PROBLEM DETAILS
Would you output the entries below only from the line containing "7. Activar entorno" through the line containing "14. Vuelve a", exactly as they stand and with both ends included?

• • • • • • •

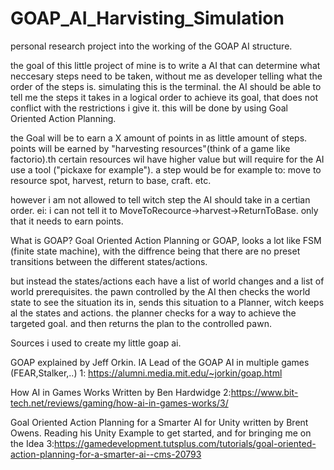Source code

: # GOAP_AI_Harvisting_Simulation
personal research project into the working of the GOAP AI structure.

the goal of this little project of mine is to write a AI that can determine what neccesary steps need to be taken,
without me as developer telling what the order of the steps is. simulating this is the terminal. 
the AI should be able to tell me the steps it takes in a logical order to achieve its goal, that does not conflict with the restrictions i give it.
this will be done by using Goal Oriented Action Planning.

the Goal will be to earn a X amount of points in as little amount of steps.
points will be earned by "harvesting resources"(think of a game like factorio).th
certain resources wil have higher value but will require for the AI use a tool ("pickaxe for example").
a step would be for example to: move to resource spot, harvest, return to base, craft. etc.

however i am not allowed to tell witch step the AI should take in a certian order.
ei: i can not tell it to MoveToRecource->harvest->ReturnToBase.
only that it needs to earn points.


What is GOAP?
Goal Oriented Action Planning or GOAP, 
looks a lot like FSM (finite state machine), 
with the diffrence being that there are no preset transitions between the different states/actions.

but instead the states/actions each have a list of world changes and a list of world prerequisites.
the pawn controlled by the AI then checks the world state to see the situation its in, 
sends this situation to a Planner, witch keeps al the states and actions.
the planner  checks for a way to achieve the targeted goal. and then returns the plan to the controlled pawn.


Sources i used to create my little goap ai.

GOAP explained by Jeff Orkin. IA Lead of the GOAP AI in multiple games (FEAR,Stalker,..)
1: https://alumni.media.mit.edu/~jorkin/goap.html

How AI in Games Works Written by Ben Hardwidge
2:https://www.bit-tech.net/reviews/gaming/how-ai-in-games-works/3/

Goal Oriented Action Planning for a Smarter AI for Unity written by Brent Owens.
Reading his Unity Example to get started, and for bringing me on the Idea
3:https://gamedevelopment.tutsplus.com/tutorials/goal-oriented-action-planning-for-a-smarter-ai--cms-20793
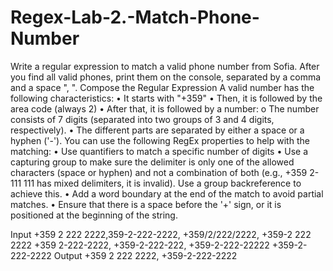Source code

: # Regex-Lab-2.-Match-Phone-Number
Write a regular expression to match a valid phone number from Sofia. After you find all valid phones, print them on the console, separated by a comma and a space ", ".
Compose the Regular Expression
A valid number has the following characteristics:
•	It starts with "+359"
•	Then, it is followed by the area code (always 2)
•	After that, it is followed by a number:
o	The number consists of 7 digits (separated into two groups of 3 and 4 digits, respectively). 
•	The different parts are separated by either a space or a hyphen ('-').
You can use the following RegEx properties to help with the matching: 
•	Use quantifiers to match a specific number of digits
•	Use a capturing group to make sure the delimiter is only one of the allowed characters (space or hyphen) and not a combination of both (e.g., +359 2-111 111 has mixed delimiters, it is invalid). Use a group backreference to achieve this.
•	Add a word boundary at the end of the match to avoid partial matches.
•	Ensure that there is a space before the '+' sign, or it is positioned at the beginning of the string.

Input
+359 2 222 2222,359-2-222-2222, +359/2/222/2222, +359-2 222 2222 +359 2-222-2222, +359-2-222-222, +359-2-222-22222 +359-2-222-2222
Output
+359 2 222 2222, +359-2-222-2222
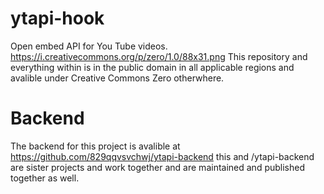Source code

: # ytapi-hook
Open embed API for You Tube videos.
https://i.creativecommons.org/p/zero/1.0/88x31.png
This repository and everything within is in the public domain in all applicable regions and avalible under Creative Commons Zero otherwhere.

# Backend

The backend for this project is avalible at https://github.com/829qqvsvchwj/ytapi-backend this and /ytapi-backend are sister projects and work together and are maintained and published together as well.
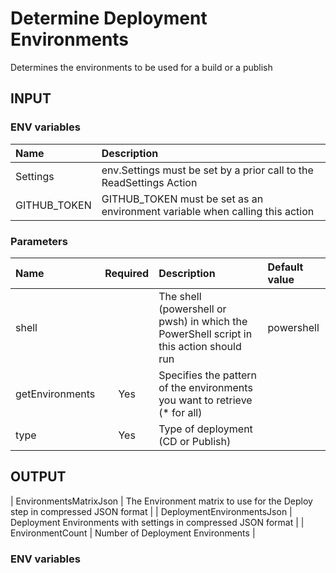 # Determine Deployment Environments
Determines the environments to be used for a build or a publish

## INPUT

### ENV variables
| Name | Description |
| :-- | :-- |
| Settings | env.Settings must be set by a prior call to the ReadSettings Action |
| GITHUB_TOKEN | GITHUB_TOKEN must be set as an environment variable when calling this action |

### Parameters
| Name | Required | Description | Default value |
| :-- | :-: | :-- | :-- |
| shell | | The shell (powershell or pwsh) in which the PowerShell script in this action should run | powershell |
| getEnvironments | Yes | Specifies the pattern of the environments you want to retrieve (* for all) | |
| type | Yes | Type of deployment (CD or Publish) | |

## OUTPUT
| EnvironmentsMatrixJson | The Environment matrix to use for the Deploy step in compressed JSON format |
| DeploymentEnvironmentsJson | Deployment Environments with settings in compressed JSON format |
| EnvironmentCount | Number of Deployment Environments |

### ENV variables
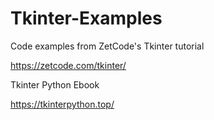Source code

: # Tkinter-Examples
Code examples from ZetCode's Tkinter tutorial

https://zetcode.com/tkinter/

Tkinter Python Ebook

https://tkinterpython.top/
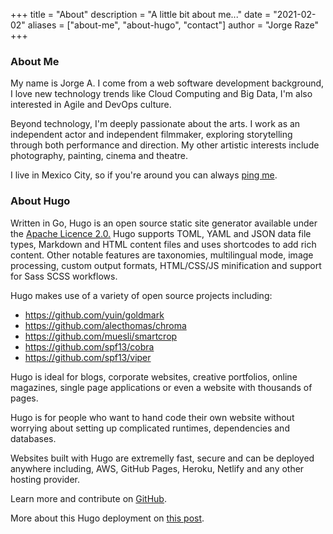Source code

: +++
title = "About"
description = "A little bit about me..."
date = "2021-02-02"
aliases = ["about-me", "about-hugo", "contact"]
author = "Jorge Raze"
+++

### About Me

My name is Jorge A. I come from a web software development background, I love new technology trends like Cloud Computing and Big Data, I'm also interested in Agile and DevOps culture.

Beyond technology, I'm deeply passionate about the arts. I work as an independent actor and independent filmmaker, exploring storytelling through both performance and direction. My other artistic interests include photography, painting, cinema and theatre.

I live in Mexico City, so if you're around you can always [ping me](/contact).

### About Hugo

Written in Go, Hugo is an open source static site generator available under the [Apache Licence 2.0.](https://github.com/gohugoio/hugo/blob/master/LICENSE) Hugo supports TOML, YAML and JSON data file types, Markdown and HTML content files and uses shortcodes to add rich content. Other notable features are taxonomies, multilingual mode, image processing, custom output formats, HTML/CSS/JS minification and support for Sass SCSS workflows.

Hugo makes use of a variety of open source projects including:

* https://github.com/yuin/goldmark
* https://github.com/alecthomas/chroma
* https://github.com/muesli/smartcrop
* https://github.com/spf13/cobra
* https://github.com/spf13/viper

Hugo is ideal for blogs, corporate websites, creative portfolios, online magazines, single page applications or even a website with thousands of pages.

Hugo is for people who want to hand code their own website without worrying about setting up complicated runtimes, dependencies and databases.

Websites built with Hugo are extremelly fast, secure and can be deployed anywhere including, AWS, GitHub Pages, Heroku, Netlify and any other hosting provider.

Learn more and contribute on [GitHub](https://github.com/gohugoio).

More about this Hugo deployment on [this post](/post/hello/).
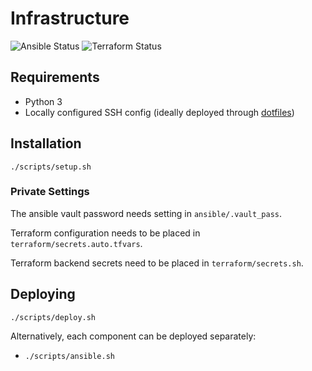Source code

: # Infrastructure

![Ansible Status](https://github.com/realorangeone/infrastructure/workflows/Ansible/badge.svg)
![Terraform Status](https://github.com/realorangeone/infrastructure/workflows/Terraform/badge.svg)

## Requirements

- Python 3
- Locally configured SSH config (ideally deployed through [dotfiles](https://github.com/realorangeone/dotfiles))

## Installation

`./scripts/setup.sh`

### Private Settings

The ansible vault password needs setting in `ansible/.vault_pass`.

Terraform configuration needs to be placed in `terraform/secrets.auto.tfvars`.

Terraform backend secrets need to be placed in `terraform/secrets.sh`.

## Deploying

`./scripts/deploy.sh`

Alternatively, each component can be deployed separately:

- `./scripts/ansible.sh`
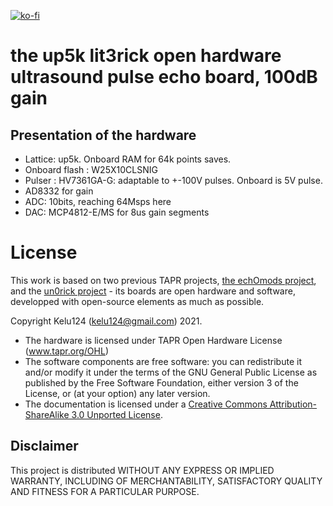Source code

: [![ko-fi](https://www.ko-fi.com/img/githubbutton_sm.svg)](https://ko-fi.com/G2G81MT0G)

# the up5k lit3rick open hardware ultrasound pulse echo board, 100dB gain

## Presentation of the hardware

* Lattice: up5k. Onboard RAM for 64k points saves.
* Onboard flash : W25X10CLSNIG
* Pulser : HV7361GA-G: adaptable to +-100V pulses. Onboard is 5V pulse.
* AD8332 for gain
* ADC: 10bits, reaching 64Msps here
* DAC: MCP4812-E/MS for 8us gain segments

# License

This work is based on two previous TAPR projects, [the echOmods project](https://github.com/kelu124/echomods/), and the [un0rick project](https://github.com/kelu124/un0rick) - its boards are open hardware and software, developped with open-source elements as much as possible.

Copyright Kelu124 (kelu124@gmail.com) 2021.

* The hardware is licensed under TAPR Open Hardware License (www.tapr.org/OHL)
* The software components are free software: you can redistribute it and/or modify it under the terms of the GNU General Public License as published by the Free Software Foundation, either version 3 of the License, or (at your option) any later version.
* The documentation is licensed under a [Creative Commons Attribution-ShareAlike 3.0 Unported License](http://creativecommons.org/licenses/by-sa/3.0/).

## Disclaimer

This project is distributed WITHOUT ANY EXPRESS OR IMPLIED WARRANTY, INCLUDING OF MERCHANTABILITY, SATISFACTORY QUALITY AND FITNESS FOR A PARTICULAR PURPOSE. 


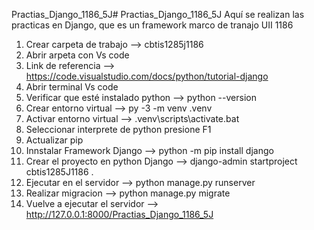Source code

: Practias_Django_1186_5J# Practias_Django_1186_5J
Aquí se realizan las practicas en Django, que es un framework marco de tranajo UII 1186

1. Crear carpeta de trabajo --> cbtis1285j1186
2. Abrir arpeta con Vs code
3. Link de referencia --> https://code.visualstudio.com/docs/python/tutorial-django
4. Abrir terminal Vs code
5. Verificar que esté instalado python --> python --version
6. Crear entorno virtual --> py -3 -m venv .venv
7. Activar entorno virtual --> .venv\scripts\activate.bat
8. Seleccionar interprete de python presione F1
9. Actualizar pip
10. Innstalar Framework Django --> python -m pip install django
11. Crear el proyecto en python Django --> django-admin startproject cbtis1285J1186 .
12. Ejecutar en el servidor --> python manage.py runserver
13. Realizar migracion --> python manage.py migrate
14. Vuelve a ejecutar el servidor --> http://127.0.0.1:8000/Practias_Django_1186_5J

• • • • • • •

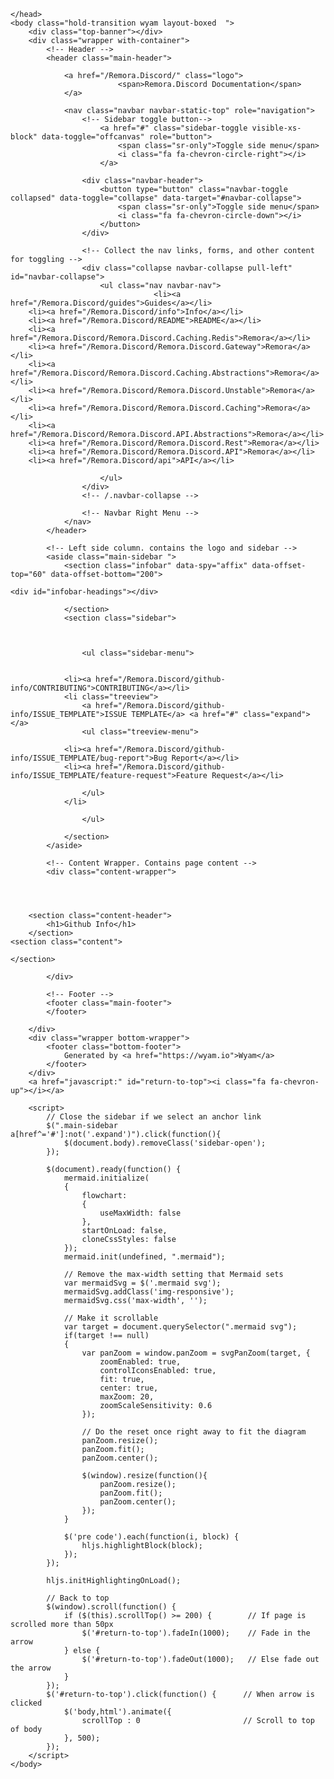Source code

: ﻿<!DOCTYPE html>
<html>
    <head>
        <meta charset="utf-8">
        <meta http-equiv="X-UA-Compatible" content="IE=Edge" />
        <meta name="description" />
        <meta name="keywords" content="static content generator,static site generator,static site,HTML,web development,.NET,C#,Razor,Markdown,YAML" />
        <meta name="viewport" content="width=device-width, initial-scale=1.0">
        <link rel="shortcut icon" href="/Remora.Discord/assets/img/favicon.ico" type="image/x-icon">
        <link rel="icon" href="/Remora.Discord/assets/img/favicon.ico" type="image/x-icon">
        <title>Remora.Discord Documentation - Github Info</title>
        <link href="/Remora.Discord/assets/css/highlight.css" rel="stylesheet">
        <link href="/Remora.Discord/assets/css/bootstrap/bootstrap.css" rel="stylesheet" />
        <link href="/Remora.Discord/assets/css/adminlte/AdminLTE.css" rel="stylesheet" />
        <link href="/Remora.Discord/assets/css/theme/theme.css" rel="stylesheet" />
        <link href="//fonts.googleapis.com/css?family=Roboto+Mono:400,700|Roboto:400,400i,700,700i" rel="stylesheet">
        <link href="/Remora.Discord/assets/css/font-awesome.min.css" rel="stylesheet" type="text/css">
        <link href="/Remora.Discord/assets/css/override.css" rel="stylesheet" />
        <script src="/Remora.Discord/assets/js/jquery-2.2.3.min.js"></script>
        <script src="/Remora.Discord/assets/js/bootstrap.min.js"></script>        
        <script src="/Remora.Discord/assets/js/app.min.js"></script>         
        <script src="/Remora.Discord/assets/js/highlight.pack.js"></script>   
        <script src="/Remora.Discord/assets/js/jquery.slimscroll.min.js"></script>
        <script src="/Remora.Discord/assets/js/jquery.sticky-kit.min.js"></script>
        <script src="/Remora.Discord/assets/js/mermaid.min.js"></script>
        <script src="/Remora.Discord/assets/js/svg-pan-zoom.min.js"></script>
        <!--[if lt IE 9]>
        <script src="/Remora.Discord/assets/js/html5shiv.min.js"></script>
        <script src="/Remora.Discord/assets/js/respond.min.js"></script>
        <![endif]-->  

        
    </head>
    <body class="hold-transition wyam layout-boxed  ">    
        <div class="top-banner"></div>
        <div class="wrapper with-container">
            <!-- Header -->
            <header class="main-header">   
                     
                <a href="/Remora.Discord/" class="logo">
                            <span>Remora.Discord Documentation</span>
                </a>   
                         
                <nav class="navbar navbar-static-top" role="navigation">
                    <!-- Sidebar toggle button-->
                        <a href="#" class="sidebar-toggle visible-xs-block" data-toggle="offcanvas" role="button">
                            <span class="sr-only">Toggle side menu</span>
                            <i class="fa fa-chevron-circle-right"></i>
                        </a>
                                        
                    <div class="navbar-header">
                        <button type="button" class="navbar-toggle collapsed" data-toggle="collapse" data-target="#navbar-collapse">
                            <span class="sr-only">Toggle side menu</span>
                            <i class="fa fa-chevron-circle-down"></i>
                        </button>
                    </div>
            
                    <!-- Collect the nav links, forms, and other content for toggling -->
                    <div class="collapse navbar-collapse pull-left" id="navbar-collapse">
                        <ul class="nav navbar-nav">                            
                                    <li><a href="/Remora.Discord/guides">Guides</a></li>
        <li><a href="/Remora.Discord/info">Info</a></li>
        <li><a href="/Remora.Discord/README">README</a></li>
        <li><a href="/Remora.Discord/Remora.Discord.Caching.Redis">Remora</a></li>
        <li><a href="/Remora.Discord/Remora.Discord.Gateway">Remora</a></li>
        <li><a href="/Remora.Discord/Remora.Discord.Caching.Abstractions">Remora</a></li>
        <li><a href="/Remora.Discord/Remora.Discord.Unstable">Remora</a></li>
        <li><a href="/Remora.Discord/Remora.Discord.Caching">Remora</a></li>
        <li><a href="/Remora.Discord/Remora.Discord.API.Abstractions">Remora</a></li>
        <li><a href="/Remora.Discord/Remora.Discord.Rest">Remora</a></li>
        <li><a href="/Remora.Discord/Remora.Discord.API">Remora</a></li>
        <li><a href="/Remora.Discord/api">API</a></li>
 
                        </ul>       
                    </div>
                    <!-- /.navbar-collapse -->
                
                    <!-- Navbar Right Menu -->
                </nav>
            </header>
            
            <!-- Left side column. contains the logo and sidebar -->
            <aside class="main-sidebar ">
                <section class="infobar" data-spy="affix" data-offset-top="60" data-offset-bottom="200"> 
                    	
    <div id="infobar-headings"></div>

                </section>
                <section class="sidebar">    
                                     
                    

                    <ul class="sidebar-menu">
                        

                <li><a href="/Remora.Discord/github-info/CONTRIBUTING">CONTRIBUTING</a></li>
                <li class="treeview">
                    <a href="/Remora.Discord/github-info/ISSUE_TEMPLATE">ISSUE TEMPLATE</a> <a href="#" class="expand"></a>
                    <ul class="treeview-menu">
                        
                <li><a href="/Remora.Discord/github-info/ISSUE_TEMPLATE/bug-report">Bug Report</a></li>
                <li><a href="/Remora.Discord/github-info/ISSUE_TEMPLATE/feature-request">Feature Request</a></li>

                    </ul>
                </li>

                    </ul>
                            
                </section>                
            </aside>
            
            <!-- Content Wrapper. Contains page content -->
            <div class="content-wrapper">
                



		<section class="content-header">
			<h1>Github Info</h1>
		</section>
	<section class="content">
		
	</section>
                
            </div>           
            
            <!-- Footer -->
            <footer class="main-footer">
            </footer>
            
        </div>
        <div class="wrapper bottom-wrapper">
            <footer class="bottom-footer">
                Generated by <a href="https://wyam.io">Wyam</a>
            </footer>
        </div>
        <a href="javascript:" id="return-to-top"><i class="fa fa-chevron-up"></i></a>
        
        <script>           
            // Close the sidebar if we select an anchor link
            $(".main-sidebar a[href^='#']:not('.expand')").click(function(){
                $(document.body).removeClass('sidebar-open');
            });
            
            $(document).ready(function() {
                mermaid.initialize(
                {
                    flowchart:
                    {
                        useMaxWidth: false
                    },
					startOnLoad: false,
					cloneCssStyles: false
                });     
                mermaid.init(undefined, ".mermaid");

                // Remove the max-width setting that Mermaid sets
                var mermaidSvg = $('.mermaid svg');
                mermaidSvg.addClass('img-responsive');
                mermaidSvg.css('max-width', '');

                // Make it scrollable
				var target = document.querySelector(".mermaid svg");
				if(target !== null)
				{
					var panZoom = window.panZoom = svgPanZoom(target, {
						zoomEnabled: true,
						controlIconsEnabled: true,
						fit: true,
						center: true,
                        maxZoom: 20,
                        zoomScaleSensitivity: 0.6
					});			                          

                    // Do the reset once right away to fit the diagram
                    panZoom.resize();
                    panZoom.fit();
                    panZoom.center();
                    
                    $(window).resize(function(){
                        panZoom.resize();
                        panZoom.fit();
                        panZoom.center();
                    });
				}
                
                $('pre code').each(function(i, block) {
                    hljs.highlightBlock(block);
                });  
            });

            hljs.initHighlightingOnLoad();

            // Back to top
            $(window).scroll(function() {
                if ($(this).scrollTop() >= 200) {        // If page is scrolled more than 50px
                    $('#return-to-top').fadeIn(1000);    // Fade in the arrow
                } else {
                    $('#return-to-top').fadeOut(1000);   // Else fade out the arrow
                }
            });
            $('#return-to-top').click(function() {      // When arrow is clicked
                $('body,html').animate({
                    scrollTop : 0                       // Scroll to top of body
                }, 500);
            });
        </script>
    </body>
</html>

• • • • • • •

SOLUTION TO THE PROBLEM
7. Activar entorno virtual --> .venv\scripts\activate.bat
8. Seleccionar interprete de python presione F1
9. Actualizar pip
10. Innstalar Framework Django --> python -m pip install django
11. Crear el proyecto en python Django --> django-admin startproject cbtis1285J1186 .
12. Ejecutar en el servidor --> python manage.py runserver
13. Realizar migracion --> python manage.py migrate
14. Vuelve a ejecutar el servidor --> http://127.0.0.1:8000/Practias_Django_1186_5J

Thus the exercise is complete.